L’impression aussi de perdre son temps, d’avoir fait tant d’efforts pour rien et de décevoir ceux qui ont cru en lui. « Quand tu passes deux ans où tu vois les kinés tous les jours, que tu ne fais pratiquement pas de terrain, pas de collectif, tu réfléchis beaucoup. Tu n’en vois pas le bout en plus, c’est ça qui fait le plus mal. Juste après ma blessure, je me suis dit : « Franchement, c’est ta troisième blessure, ça fait deux ans que tu es arrêté, est-ce que ça vaut vraiment le coup de continuer ? »« Au Cers (Centre Européen de Rééducation du Sportif, N.D.L.R.) à Capbreton, c’est là où j’ai eu la chance de pouvoir travailler avec une psychologue qui m’a vraiment aidé parce que j’étais totalement à bout émotionnellement. » Si le terme fait désormais peur et qu’il est toujours compliqué de l’aborder à pleine bouche, Paul Tailhades était en dépression, en burn-out.

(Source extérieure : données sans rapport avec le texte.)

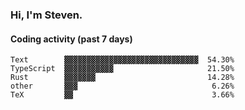 ### Hi, I'm Steven.

#### Coding activity (past 7 days)
```
Text        ▓▓▓▓▓▓▓▓▓▓▓▓▓▓▓▓▓▓▓▓▓▓▓▓▓▓▓▓▓▓  54.30%
TypeScript  ▓▓▓▓▓▓▓▓▓▓▓                     21.50%
Rust        ▓▓▓▓▓▓▓                         14.28%
other       ▓▓▓                              6.26%
TeX         ▓▓                               3.66%
```
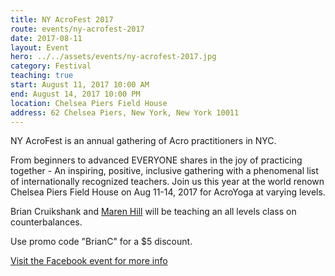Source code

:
 ```yaml
---
title: NY AcroFest 2017
route: events/ny-acrofest-2017
date: 2017-08-11
layout: Event
hero: ../../assets/events/ny-acrofest-2017.jpg
category: Festival
teaching: true
start: August 11, 2017 10:00 AM
end: August 14, 2017 10:00 PM
location: Chelsea Piers Field House
address: 62 Chelsea Piers, New York, New York 10011
---
```


NY AcroFest is an annual gathering of Acro practitioners in NYC.

From beginners to advanced EVERYONE shares in the joy of practicing together - An inspiring, positive, inclusive gathering with a phenomenal list of internationally recognized teachers. Join us this year at the world renown Chelsea Piers Field House on Aug 11-14, 2017 for AcroYoga at varying levels.

Brian Cruikshank and [Maren Hill](https://marenacroyoga.com/ "Visit Maren's website") will be teaching an all levels class on counterbalances.

Use promo code "BrianC" for a  $5 discount.

[Visit the Facebook event for more info](https://www.facebook.com/events/629739377228790/)
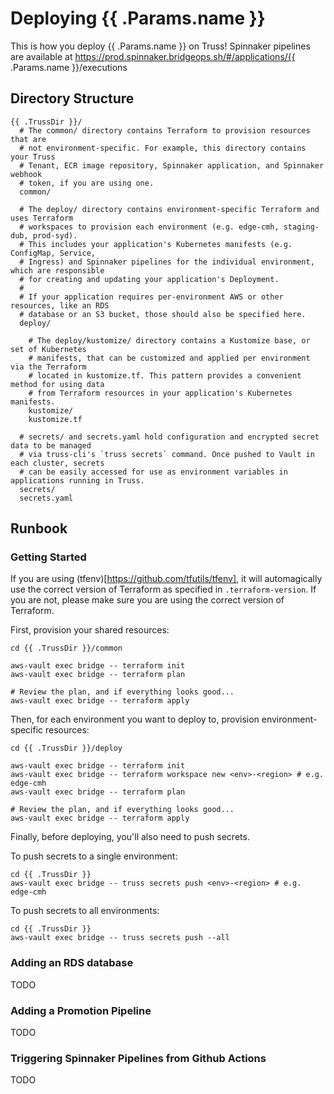 # Deploying {{ .Params.name }}

This is how you deploy {{ .Params.name }} on Truss! Spinnaker pipelines are available at https://prod.spinnaker.bridgeops.sh/#/applications/{{ .Params.name }}/executions

## Directory Structure

```
{{ .TrussDir }}/
  # The common/ directory contains Terraform to provision resources that are
  # not environment-specific. For example, this directory contains your Truss
  # Tenant, ECR image repository, Spinnaker application, and Spinnaker webhook
  # token, if you are using one.
  common/

  # The deploy/ directory contains environment-specific Terraform and uses Terraform
  # workspaces to provision each environment (e.g. edge-cmh, staging-dub, prod-syd).
  # This includes your application's Kubernetes manifests (e.g. ConfigMap, Service,
  # Ingress) and Spinnaker pipelines for the individual environment, which are responsible
  # for creating and updating your application's Deployment.
  #
  # If your application requires per-environment AWS or other resources, like an RDS
  # database or an S3 bucket, those should also be specified here.
  deploy/

    # The deploy/kustomize/ directory contains a Kustomize base, or set of Kubernetes
    # manifests, that can be customized and applied per environment via the Terraform
    # located in kustomize.tf. This pattern provides a convenient method for using data
    # from Terraform resources in your application's Kubernetes manifests.
    kustomize/
    kustomize.tf

  # secrets/ and secrets.yaml hold configuration and encrypted secret data to be managed
  # via truss-cli's `truss secrets` command. Once pushed to Vault in each cluster, secrets
  # can be easily accessed for use as environment variables in applications running in Truss.
  secrets/
  secrets.yaml
```

## Runbook

### Getting Started

If you are using (tfenv)[https://github.com/tfutils/tfenv], it will automagically use
the correct version of Terraform as specified in `.terraform-version`. If you are not,
please make sure you are using the correct version of Terraform.

First, provision your shared resources:

```shell
cd {{ .TrussDir }}/common

aws-vault exec bridge -- terraform init
aws-vault exec bridge -- terraform plan

# Review the plan, and if everything looks good...
aws-vault exec bridge -- terraform apply
```

Then, for each environment you want to deploy to, provision environment-specific resources:

```shell
cd {{ .TrussDir }}/deploy

aws-vault exec bridge -- terraform init
aws-vault exec bridge -- terraform workspace new <env>-<region> # e.g. edge-cmh
aws-vault exec bridge -- terraform plan

# Review the plan, and if everything looks good...
aws-vault exec bridge -- terraform apply
```

Finally, before deploying, you'll also need to push secrets.

To push secrets to a single environment:

```shell
cd {{ .TrussDir }}
aws-vault exec bridge -- truss secrets push <env>-<region> # e.g. edge-cmh
```

To push secrets to all environments:
```shell
cd {{ .TrussDir }}
aws-vault exec bridge -- truss secrets push --all
```

### Adding an RDS database

TODO

### Adding a Promotion Pipeline

TODO

### Triggering Spinnaker Pipelines from Github Actions

TODO
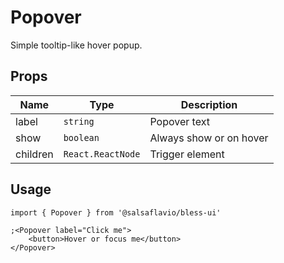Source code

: # Popover

Simple tooltip-like hover popup.

## Props

| Name     | Type              | Description             |
| -------- | ----------------- | ----------------------- |
| label    | `string`          | Popover text            |
| show     | `boolean`         | Always show or on hover |
| children | `React.ReactNode` | Trigger element         |

## Usage

```tsx
import { Popover } from '@salsaflavio/bless-ui'

;<Popover label="Click me">
	<button>Hover or focus me</button>
</Popover>
```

Une maladie dont il a su se relever avec force. Pour en tirer les enseignements, en parler. Mettre des mots sur ses maux pour en sortir le positif, pour renaître.
« Le staff a su me parler »
À Soyaux-Angoulême, le staff et les dirigeants ont su lui dire les bons mots pour faire ressurgir la promesse sportive qu’il était et qu’il compte redevenir. Que ce soit le directeur général Antoine Roger, Tanguy Kerdrain, l’entraîneur des avants, ou encore Alexandre Ruiz, le manager : tous ont évoqué le projet sportif sans lui rappeler ses antécédents du passé. « Ils ont su me parler en évoquant le positif me concernant, en me disant qu’ils savaient que j’avais prouvé sur le terrain avant mes blessures. J’ai trouvé ça important » explique le néo-Charentais, installé à Puymoyen avec sa compagne, venu ici pour relever un défi face à lui-même. D’un naturel discret mais travailleur acharné, il sait que son renouveau passera par une place gagnée sur le terrain. Proactif dans ses entraînements, dans la préparation de ses matchs et notamment lors des séances vidéos où il n’hésite pas à prendre la parole devant les cadres, il ne lui reste plus qu’à terminer le travail avec une belle saison sur le terrain.
Cela commencera par Dax, où un sursaut angoumoisin est attendu après la défaite à domicile contre le Stade montois. « J’avais envie de m’impliquer encore plus que les autres, parce que je n’ai pas eu l’occasion sur les derniers mois, dernières années de le faire. Je veux apporter ma pierre à l’édifice dans ce club et participer pleinement à cette aventure. L’environnement est excellent, je prends du plaisir avec ce groupe et j’ai envie de le rendre en match. » Dans les Landes, il aura le soutien de ses amis de la côte basque mais aussi de ses ex-coéquipiers palois Thibaut Hamonou ou encore Mickaël Capelli qui devraient faire le déplacement pour son retour au premier plan. Le regard vers l’avant, Paul veut laisser la place au jeu désormais.